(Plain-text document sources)
::::

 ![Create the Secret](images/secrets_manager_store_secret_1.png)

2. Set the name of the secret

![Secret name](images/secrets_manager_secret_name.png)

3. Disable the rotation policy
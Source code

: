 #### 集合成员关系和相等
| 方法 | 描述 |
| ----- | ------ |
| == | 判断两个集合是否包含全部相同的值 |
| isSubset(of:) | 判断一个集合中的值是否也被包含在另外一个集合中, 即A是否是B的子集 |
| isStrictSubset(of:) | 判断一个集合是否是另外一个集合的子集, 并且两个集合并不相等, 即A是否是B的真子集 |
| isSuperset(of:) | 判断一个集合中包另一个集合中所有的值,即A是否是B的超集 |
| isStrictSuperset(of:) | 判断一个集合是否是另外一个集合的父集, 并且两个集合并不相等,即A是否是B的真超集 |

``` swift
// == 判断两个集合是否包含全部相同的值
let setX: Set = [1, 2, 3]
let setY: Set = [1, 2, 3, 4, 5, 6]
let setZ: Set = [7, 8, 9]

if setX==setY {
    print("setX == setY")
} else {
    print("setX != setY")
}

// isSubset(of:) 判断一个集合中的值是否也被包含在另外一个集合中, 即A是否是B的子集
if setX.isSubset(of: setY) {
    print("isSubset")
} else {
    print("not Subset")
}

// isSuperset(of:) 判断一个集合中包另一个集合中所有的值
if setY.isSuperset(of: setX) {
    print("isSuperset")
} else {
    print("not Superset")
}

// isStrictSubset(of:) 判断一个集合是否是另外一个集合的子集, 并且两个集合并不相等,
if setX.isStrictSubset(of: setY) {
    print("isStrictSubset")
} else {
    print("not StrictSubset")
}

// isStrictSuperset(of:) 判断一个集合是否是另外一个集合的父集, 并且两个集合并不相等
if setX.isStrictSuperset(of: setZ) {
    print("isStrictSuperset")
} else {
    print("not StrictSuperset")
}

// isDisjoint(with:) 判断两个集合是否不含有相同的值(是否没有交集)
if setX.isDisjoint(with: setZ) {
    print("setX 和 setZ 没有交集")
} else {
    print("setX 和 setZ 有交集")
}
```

::::

Task statement
Print the first line of the records above and each line after it, exactly, through the line with "isSuperset(of:) | 判断一个集合中包另一个集合中所有的值,即A是否是B的超集 |".

Task response
 ![Create the Secret](images/secrets_manager_store_secret_1.png)

2. Set the name of the secret

![Secret name](images/secrets_manager_secret_name.png)

3. Disable the rotation policy
Source code

: #### 集合成员关系和相等
| 方法 | 描述 |
| ----- | ------ |
| == | 判断两个集合是否包含全部相同的值 |
| isSubset(of:) | 判断一个集合中的值是否也被包含在另外一个集合中, 即A是否是B的子集 |
| isStrictSubset(of:) | 判断一个集合是否是另外一个集合的子集, 并且两个集合并不相等, 即A是否是B的真子集 |
| isSuperset(of:) | 判断一个集合中包另一个集合中所有的值,即A是否是B的超集 |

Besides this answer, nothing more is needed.